Most prescription painkillers are prescribed by primary care and internal medicine doctors and dentists, she says. “I see this in my own practice, where it’s mostly the primary care physicians who have difficulty managing patients on chronic opioid therapy and are coming to the laboratory for help in managing those patients.”

What do clinicians need from the laboratory? Dr. Magnani points to what are known as aberrant drug behaviors: not using prescribed medications, not using prescribed medications as prescribed, using nonprescribed medications, using illicit drugs, and diverting prescribed medications. “These are the questions that our clinical colleagues ask us when we run a urine drug test and want to know if their patient is compliant.

“There’s a good reason to identify these behaviors where possible,” she continues. Several studies have looked at urine drug testing and noncompliance. A retrospective study of 470 pain clinic patients, for example, looked at urine drug testing by gas chromatography-mass spectrometry. All results were reviewed and verified against patient charts to check for appropriateness of test results (Michna E, et al. Clin J Pain. 2007;23[2]:173–179).

Only 55 percent of the patients were using the appropriate opioid, while 10.2 percent of the patients were missing the prescribed opioid. Moreover, 14.5 percent had an additional nonprescribed opioid, and 20.2 percent were using illicit substances.

Clinical guidelines for opioid therapy call for, among other things, prescription monitoring program reports, which includes urine drug testing. The written contracts/agreements between physicians and patients who are prescribed long-term controlled substances for chronic pain will include notice that patients can be subjected to random drug testing, says Dr. Magnani. “That’s important, because the presence of unauthorized substances may prompt referral for assessment for either an addictive disorder or may, in fact, even break the contract.”

Another element of clinical guidelines covers monitoring therapy. Physicians need to assess the patient periodically, or with any changing circumstance, she says. Are patients improving? Are they adhering to therapy? Are there adverse events, such as psychological issues or substance abuse? Again, urine drug tests can help with such monitoring. It supplements other tools, such as pill counts, self-reporting, and behavioral monitoring, and can identify problems that might otherwise go undetected. “It really is an objective means to document aberrant drug behavior” as well as a way to check for compliance.

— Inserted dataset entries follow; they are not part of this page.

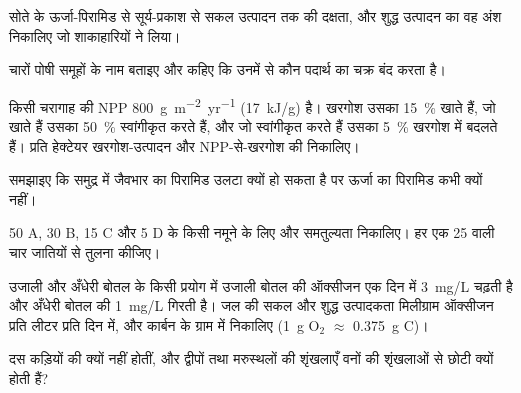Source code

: \begin{exercise}[$\star$]\label{exo:b1:ecosystem-organization:3}
सोते के ऊर्जा-पिरामिड से सूर्य-प्रकाश से सकल उत्पादन तक की दक्षता, और
शुद्ध उत्पादन का वह अंश निकालिए जो शाकाहारियों ने लिया।
\end{exercise}

\begin{exercise}[$\star$]\label{exo:b1:ecosystem-organization:4}
चारों पोषी समूहों के नाम बताइए और कहिए कि उनमें से कौन पदार्थ का चक्र
बंद करता है।
\end{exercise}

\begin{exercise}[$\star\star$]\label{exo:b1:ecosystem-organization:5}
किसी चरागाह की NPP \qty{800}{g.m^{-2}.yr^{-1}} (\qty{17}{kJ/g}) है।
खरगोश उसका \qty{15}{\%} खाते हैं, जो खाते हैं उसका \qty{50}{\%}
स्वांगीकृत करते हैं, और जो स्वांगीकृत करते हैं उसका \qty{5}{\%} खरगोश
में बदलते हैं। प्रति हेक्टेयर खरगोश-उत्पादन और NPP-से-खरगोश की  निकालिए।
\end{exercise}

\begin{exercise}[$\star\star$]\label{exo:b1:ecosystem-organization:6}
समझाइए कि समुद्र में जैवभार का पिरामिड उलटा क्यों हो सकता है पर ऊर्जा का
पिरामिड कभी क्यों नहीं।
\end{exercise}

\begin{exercise}[$\star\star$]\label{exo:b1:ecosystem-organization:7}
50 A, 30 B, 15 C और 5 D के किसी नमूने के लिए  और समतुल्यता
निकालिए। हर एक 25 वाली चार जातियों से तुलना कीजिए।
\end{exercise}

\begin{exercise}[$\star\star$]\label{exo:b1:ecosystem-organization:8}
उजाली और अँधेरी बोतल के किसी प्रयोग में उजाली बोतल की ऑक्सीजन एक दिन में
\qty{3}{mg/L} चढ़ती है और अँधेरी बोतल की \qty{1}{mg/L} गिरती है। जल की
सकल और शुद्ध उत्पादकता मिलीग्राम ऑक्सीजन प्रति लीटर प्रति दिन में, और
कार्बन के ग्राम में निकालिए (\qty{1}{g} $\mathrm{O_2}$ $\approx$
\qty{0.375}{g} C)।
\end{exercise}

\begin{exercise}[$\star\star$]\label{exo:b1:ecosystem-organization:9}
दस कड़ियों की  क्यों नहीं होतीं, और द्वीपों तथा मरुस्थलों की
शृंखलाएँ वनों की शृंखलाओं से छोटी क्यों होती हैं?
\end{exercise}

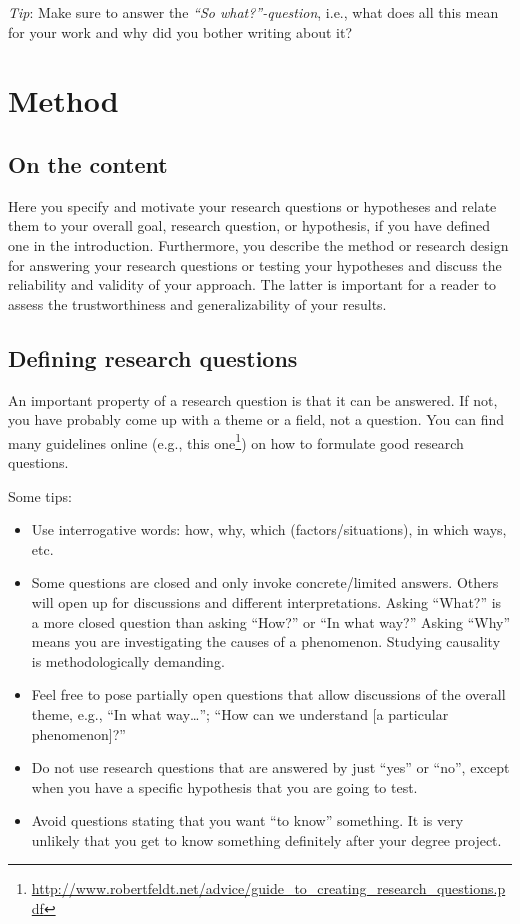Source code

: \documentclass[a4paper,twoside]{bth}
\begin{document}
\emph{Tip}: Make sure to answer the \emph{``So what?''-question}, i.e., what does all this mean for your work and why did you bother writing about it?


\chapter{Method}
\label{chp:method}
\section{On the content}
Here you specify and motivate your research questions or hypotheses and relate them to your overall goal, research question, or hypothesis, if you have defined one in the introduction. Furthermore, you describe the method or research design for answering your research questions or testing your hypotheses and discuss the reliability and validity of your approach. The latter is important for a reader to assess the trustworthiness and generalizability of your results.  


\section{Defining research questions}
An important property of a research question is that it can be answered. If not, you have probably come up with a theme or a field, not a question. You can find many guidelines online (e.g., this one\footnote{\url{http://www.robertfeldt.net/advice/guide_to_creating_research_questions.pdf}}) on how to formulate good research questions.

Some tips:
\begin{itemize}
    \item Use interrogative words: how, why, which (factors/situations), in which ways, etc.
    \item Some questions are closed and only invoke concrete/limited answers. Others will open up for discussions and different interpretations.
    Asking ``What?'' is a more closed question than asking ``How?'' or ``In what way?'' Asking ``Why'' means you are investigating the causes of a phenomenon. Studying causality is methodologically demanding.
    \item Feel free to pose partially open questions that allow discussions of the overall theme, e.g., ``In what way\dots''; ``How can we understand [a particular phenomenon]?''
    \item Do not use research questions that are answered by just ``yes'' or ``no'', except when you have a specific hypothesis that you are going to test.
    \item Avoid questions stating that you want ``to know'' something. It is very unlikely that you get to know something definitely after your degree project.
\end{itemize}
\end{document}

Every guideline recommends urine drug testing, Dr. Magnani says, but the details can be fuzzy. The state of Washington’s guideline, for example, says that urine drug testing is used to “objectively assure compliance,” but provides scant concrete information. What, exactly, does compliance imply? Dr. Magnani asks.

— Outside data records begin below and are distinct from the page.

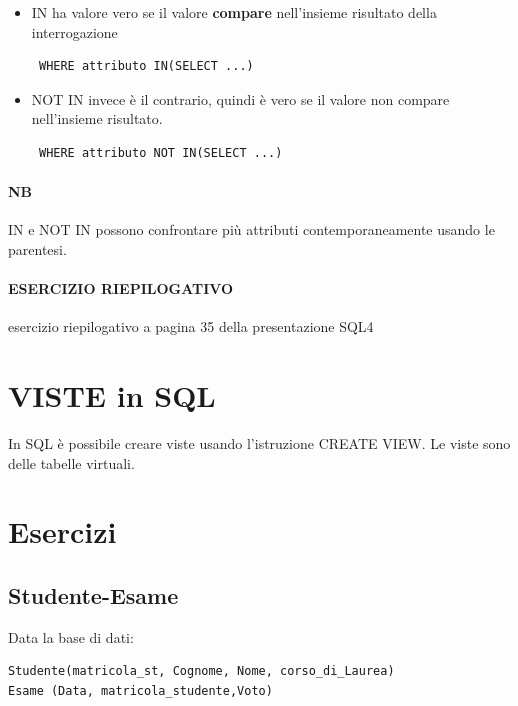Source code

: \documentclass[12pt, a4paper, openany]{book}
\begin{document}
\begin{itemize}
    \item IN ha valore vero se il valore \textbf{compare} nell'insieme risultato della interrogazione
    \begin{verbatim} WHERE attributo IN(SELECT ...) \end{verbatim}
    \item NOT IN invece è il contrario, quindi è vero se il valore non compare nell'insieme risultato.
    \begin{verbatim} WHERE attributo NOT IN(SELECT ...) \end{verbatim}
\end{itemize}

\paragraph{NB} IN e NOT IN possono confrontare più attributi contemporaneamente usando le parentesi.

\paragraph{ESERCIZIO RIEPILOGATIVO} esercizio riepilogativo a pagina 35 della presentazione SQL4

\section{VISTE in SQL}
In SQL è possibile creare viste usando l'istruzione CREATE VIEW. Le viste sono delle tabelle virtuali.

\section{Esercizi}



\subsection*{Studente-Esame}
Data la base di dati:
\begin{verbatim}
Studente(matricola_st, Cognome, Nome, corso_di_Laurea)
Esame (Data, matricola_studente,Voto)
\end{verbatim}
\end{document}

For treating physicians, it meant patients are sticking to the terms of their treatment agreement. Urine drug testing can help with this, but isn’t perfect. It can’t determine if a patient is adhering to exact dosing intervals, for example. “This is a problem for us when we do our consultations,” Dr. Magnani says. “All I can really say is if the drug and its metabolites have shown up in the urine, then it’s most likely they’ve taken that drug prior to the urine collection. I don’t know exactly how much and whether they’re taking it every day. I can’t determine whether they’re taking more or less of that prescribed dose.” As to whether they’re taking a nonprescribed medication, it depends on what the assay targets, though most labs can detect use of illicit drugs.

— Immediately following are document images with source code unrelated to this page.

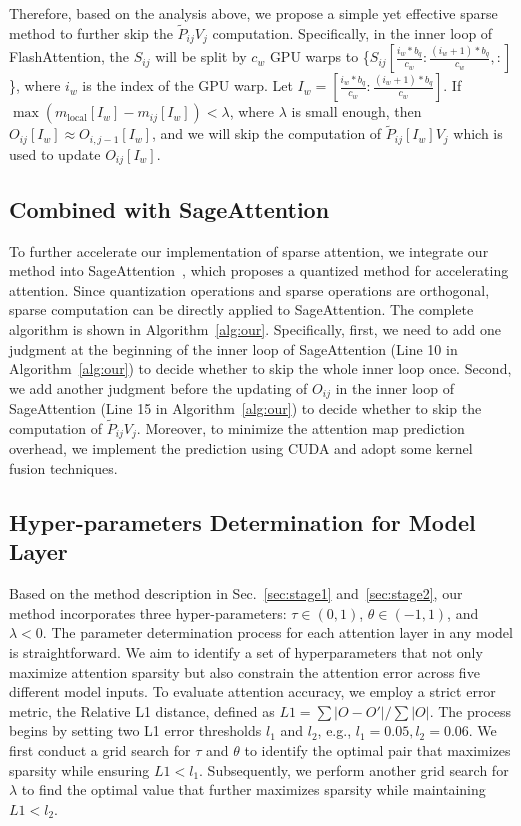 Therefore, based on the analysis above, we propose a simple yet effective sparse method to further skip the $\widetilde P_{ij} V_j$ computation. 
Specifically, in the inner loop of FlashAttention, the $S_{ij}$ will be split by $c_w$ GPU warps to \{$S_{ij}[\frac{i_w*b_q}{c_w}:\frac{(i_w+1)*b_q}{c_w}, :]$\}, where $i_w$ is the index of the GPU warp. Let $I_w = [\frac{i_w*b_q}{c_w}:\frac{(i_w+1)*b_q}{c_w}]$.
If $\max(m_\text{local}[I_w] - m_{ij}[I_w]) < \lambda$, where $\lambda$ is small enough, then $O_{ij}[I_w] \approx O_{i,j-1}[I_w]$, and we will skip the computation of $\widetilde P_{ij}[I_w] V_j$ which is used to update $O_{ij}[I_w]$. 


\subsection{Combined with SageAttention}
To further accelerate our implementation of sparse attention, we integrate our method into SageAttention~\cite{2024sageattention}, which proposes a quantized method for accelerating attention. Since quantization operations and sparse operations are orthogonal, sparse computation can be directly applied to SageAttention. 
The complete algorithm is shown in Algorithm~\ref{alg:our}.
Specifically, first, we need to add one judgment at the beginning of the inner loop of SageAttention (Line 10 in Algorithm~\ref{alg:our}) to decide whether to skip the whole inner loop once.
Second, we add another judgment before the updating of $O_{ij}$ in the inner loop of SageAttention (Line 15 in Algorithm~\ref{alg:our}) to decide whether to skip the computation of $\widetilde P_{ij} V_j$. 
Moreover, to minimize the attention map prediction overhead, we implement the prediction using CUDA and adopt some kernel fusion techniques.

\subsection{Hyper-parameters Determination for Model Layer}  \label{sec:hyper-para}
Based on the method description in Sec.~\ref{sec:stage1} and~\ref{sec:stage2}, our method incorporates three hyper-parameters: $\tau \in (0,1)$, $\theta \in (-1,1)$, and $\lambda<0$. 
The parameter determination process for each attention layer in any model is straightforward. We aim to identify a set of hyperparameters that not only maximize attention sparsity but also constrain the attention error across five different model inputs. To evaluate attention accuracy, we employ a strict error metric, the Relative L1 distance, defined as \(L1 = \sum |O - O'| / \sum |O|\). The process begins by setting two L1 error thresholds $l_1$ and $l_2$, e.g., $l_1=0.05, l_2=0.06$. 
We first conduct a grid search for \(\tau\) and \(\theta\) to identify the optimal pair that maximizes sparsity while ensuring \(L1 < l_1\). Subsequently, we perform another grid search for \(\lambda\) to find the optimal value that further maximizes sparsity while maintaining \(L1 < l_2\).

An equally important issue for urine drug testing is clinicians’ interpretive skills. Dr. Magnani cites a seven-question, multiple-choice survey that assessed the skills of 150 physicians at an opioid education meeting. Among this group, 68 percent used drug testing, and 76 percent prescribed opioids; 19 percent were board-certified in pain management and six percent in addiction medicine or psychiatry. Of those who ordered drug tests, says Dr. Magnani, none answered all seven questions correctly, and only 30 percent scored more than half correctly.

The implications are clear to Dr. Magnani: Clinicians can’t manage their patients’ pain without help from the laboratory.